Nvidia CEO Jensen Huang says the surge in artificial intelligence investment is far from over, calling today’s spending a “once-in-a-generation infrastructure buildout” that still has seven to eight years ahead.
Speaking on CNBC, Huang said the scale of capital expenditure across the AI ecosystem is both appropriate and necessary, arguing that AI will “fundamentally change how we compute everything.”
Demand remains intense
Huang described demand for Nvidia’s hardware as “sky high”, noting that even GPUs sold six years ago are rising in price, a rare signal of sustained scarcity in tech hardware markets.
He pointed to leading AI developers Anthropic and OpenAI, saying both are already making money but remain “computer constrained.” In his words, there is “no drama with OpenAI,” just an urgent need for more compute powered by Nvidia’s next-generation chips.

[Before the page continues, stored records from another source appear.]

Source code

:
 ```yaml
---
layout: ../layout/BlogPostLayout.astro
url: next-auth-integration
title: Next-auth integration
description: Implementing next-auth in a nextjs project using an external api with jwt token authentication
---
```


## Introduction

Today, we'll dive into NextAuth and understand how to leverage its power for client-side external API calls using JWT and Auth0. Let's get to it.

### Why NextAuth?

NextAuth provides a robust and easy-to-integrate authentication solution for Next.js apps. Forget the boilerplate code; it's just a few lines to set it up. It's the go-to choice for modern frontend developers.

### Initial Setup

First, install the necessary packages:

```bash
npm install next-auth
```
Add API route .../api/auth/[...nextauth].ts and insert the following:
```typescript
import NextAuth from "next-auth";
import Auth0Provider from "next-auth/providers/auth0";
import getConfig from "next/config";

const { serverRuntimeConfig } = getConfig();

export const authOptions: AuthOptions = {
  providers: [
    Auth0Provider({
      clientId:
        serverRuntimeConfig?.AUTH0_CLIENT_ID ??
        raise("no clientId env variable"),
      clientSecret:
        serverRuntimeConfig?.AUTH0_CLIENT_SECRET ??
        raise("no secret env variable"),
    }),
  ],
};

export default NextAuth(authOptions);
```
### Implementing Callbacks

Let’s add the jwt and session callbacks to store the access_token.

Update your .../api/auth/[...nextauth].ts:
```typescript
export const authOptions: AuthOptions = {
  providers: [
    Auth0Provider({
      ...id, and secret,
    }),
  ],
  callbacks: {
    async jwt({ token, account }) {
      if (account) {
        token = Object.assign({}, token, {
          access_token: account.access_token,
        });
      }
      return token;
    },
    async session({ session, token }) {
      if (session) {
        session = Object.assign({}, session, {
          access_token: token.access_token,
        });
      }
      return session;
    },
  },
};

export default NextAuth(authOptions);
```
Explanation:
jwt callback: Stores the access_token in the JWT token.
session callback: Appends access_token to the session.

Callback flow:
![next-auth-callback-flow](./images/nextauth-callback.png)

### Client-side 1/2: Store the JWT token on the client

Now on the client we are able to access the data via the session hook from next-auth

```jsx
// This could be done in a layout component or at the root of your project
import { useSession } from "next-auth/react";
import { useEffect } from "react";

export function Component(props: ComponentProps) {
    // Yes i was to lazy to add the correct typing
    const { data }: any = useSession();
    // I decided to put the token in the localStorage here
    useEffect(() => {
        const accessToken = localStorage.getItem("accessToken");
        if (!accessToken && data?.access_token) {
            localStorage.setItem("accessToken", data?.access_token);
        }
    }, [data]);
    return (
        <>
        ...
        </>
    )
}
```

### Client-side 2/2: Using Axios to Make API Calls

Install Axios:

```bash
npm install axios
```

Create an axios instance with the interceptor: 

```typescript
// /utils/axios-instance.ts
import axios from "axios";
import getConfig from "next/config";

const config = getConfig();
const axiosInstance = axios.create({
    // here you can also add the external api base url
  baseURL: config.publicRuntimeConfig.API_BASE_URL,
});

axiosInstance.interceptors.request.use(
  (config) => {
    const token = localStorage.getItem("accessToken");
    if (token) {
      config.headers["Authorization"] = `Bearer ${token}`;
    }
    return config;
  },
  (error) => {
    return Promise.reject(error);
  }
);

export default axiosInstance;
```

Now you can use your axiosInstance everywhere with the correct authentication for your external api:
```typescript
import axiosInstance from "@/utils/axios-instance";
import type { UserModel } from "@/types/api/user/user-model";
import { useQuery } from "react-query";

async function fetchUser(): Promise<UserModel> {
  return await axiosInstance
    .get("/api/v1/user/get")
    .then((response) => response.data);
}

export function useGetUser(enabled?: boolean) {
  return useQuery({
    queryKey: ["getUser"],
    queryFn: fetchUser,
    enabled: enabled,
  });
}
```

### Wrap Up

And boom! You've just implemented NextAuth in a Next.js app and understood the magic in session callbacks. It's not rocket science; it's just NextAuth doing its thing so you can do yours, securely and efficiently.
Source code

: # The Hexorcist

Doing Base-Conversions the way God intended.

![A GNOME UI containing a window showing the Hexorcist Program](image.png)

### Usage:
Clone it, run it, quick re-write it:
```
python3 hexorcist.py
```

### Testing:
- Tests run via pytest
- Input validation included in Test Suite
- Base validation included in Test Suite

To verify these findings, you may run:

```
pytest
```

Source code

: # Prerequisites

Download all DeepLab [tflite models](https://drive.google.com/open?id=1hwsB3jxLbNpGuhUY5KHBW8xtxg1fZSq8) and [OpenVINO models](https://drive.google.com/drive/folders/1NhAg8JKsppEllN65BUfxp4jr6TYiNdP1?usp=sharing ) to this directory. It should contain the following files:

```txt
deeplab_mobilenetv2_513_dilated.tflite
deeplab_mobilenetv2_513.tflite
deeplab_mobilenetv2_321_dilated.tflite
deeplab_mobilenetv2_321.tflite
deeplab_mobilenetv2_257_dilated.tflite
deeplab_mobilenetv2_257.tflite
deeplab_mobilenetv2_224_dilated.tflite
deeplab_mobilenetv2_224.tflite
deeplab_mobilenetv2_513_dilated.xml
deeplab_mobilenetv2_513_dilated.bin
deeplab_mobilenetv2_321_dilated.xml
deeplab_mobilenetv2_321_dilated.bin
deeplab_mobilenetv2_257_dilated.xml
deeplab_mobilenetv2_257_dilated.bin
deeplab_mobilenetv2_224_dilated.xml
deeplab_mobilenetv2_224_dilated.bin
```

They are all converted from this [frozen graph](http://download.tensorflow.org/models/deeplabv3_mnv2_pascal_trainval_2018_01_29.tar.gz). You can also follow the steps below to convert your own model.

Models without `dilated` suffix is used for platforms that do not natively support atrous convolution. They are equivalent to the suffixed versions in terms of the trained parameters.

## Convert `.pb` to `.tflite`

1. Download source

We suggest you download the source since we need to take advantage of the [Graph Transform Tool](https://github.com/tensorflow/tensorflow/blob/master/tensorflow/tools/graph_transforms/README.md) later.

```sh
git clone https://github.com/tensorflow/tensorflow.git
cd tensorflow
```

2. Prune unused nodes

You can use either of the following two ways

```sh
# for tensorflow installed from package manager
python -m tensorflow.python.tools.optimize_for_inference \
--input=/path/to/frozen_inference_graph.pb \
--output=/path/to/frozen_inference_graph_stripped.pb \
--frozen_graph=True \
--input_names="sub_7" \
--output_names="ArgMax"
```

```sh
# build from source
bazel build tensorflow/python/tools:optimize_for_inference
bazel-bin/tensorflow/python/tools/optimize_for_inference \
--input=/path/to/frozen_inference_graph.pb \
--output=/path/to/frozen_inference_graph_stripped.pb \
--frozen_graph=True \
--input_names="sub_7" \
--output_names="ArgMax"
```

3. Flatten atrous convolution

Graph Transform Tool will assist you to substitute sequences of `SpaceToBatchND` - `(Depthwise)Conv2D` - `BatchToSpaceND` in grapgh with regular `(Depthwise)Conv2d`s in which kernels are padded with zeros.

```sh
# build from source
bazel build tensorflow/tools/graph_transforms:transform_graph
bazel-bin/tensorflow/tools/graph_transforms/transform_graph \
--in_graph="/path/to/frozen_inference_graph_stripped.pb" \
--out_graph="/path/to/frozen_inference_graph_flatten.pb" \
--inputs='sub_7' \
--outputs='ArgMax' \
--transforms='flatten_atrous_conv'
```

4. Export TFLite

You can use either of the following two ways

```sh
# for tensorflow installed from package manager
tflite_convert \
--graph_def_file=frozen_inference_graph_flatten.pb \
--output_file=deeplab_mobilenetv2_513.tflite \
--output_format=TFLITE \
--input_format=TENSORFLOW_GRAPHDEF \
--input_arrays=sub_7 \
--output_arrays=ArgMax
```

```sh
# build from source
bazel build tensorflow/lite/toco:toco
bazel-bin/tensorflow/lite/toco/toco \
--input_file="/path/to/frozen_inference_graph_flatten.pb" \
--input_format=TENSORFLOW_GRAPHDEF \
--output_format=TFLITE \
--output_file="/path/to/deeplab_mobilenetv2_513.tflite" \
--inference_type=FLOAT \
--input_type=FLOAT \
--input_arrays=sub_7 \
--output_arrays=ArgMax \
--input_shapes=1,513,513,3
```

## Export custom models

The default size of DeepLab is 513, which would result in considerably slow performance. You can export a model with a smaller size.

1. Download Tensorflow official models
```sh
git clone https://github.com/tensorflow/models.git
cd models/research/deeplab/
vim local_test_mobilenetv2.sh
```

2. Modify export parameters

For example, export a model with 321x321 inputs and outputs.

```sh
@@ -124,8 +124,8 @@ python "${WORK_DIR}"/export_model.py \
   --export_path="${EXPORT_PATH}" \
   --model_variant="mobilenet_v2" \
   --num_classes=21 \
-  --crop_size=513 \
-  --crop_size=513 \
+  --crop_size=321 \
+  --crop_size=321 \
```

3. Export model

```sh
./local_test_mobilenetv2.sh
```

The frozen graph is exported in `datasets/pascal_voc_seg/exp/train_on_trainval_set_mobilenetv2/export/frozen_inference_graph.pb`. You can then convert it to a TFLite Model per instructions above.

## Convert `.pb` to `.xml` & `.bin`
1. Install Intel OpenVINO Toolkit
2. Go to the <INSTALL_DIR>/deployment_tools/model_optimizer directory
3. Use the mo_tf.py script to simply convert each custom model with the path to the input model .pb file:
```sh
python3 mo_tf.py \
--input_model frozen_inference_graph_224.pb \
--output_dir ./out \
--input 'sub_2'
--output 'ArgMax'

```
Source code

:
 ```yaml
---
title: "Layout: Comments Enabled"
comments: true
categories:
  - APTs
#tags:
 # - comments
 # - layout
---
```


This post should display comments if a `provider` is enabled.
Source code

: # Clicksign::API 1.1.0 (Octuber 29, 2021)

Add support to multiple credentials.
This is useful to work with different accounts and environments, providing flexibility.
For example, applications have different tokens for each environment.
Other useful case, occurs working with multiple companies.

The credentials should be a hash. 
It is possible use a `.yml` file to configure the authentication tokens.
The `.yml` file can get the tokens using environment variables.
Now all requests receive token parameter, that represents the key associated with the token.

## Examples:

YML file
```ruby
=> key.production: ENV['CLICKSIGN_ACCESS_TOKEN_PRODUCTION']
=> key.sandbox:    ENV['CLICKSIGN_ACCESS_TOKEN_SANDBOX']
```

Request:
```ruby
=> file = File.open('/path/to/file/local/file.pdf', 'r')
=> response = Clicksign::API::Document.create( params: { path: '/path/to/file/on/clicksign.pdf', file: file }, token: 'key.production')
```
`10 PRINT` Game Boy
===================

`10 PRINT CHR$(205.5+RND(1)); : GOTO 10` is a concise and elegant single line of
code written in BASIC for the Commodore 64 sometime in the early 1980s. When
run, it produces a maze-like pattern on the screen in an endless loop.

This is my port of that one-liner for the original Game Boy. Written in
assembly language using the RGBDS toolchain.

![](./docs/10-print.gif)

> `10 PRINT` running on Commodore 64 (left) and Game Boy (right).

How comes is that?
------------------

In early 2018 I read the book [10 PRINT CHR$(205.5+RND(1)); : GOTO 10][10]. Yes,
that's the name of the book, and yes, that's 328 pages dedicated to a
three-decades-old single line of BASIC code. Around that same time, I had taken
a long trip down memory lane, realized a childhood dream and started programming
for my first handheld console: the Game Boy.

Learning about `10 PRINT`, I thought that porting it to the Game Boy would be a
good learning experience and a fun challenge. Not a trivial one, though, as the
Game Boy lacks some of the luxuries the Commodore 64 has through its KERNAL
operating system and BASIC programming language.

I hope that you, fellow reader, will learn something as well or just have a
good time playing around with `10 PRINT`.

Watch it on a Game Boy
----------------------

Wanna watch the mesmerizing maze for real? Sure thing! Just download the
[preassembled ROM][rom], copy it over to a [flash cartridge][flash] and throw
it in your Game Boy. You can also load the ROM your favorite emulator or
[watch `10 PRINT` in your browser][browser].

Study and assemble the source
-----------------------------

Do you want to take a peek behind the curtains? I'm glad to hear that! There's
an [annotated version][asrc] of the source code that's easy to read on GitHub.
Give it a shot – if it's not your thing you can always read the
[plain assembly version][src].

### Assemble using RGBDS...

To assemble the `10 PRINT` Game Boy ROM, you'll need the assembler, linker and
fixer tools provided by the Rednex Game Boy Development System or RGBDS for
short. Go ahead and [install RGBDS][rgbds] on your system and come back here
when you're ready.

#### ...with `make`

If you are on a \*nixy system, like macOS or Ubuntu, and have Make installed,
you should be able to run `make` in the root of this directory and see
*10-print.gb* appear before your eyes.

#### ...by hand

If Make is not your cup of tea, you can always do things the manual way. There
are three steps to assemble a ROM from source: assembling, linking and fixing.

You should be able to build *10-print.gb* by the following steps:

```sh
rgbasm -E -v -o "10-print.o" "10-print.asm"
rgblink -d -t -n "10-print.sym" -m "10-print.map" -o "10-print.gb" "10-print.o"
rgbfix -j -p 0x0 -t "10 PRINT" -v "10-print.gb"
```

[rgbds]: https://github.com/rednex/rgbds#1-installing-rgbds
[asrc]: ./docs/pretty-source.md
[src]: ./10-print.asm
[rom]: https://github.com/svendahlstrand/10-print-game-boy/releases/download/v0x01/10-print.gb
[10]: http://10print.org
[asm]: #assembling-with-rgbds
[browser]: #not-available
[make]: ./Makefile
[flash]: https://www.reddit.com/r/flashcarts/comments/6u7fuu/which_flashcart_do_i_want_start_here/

Competition and global strategy
On geopolitics, Huang acknowledged that China is a competitor but warned against retreating from the market. Conceding China, he said, “makes no sense if you want to win globally.”
Who is using AI best
Asked which companies are deploying AI most effectively, Huang singled out Meta, saying “no one uses AI better than Meta.” His biggest concern, he added, is not overinvestment but making AI truly effective in real-world applications.
Market reaction
Nvidia shares jumped sharply following the comments, reflecting investor confidence that AI infrastructure spending remains in an early phase rather than near a peak.
Huang’s message pushes back against fears of an AI spending bubble. From Nvidia’s vantage point, the buildout is long, demand is real, and compute shortages are still the binding constraint.